▶ Material provided
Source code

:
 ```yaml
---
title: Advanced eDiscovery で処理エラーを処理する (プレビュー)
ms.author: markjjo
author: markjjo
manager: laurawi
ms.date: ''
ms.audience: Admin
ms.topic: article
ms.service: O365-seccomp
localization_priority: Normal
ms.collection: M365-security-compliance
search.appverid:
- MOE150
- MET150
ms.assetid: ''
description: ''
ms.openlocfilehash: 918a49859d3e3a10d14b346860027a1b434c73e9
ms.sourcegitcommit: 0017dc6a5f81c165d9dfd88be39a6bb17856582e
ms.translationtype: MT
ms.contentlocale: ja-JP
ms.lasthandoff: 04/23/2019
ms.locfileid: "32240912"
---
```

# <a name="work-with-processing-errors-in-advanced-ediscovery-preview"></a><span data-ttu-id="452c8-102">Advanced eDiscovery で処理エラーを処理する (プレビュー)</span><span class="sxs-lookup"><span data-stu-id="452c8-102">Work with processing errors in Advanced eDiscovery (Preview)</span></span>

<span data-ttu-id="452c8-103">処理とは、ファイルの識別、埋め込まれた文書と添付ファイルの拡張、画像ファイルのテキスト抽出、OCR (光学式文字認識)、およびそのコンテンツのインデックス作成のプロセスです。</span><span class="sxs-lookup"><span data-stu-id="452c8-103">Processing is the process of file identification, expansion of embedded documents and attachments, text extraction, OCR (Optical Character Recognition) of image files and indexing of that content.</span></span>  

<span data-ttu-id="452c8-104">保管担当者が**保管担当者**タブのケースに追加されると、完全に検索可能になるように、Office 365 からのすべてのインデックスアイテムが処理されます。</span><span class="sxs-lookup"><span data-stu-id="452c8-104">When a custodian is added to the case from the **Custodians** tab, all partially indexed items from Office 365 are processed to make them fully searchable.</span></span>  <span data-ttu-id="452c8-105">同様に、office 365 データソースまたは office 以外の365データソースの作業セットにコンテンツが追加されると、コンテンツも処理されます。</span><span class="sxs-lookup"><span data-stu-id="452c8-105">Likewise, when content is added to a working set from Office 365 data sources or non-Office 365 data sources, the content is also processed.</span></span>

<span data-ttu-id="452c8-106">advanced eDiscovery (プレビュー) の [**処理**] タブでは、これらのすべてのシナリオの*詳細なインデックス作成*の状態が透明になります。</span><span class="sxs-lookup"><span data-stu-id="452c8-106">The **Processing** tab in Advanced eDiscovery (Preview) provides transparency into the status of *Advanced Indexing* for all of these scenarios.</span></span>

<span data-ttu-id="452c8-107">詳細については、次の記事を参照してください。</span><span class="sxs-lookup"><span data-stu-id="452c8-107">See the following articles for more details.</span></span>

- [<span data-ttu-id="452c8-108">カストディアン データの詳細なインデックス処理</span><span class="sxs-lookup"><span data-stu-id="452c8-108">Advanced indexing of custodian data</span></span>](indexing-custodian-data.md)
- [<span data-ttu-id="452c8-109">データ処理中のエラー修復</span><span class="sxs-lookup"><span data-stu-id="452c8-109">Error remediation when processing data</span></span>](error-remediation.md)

▶ What to work on
Return all lines from the entries that contain the string "Advanced".

▶ Solution to this problem
title: Advanced eDiscovery で処理エラーを処理する (プレビュー)
# <a name="work-with-processing-errors-in-advanced-ediscovery-preview"></a><span data-ttu-id="452c8-102">Advanced eDiscovery で処理エラーを処理する (プレビュー)</span><span class="sxs-lookup"><span data-stu-id="452c8-102">Work with processing errors in Advanced eDiscovery (Preview)</span></span>
<span data-ttu-id="452c8-106">advanced eDiscovery (プレビュー) の [**処理**] タブでは、これらのすべてのシナリオの*詳細なインデックス作成*の状態が透明になります。</span><span class="sxs-lookup"><span data-stu-id="452c8-106">The **Processing** tab in Advanced eDiscovery (Preview) provides transparency into the status of *Advanced Indexing* for all of these scenarios.</span></span>
- [<span data-ttu-id="452c8-108">カストディアン データの詳細なインデックス処理</span><span class="sxs-lookup"><span data-stu-id="452c8-108">Advanced indexing of custodian data</span></span>](indexing-custodian-data.md)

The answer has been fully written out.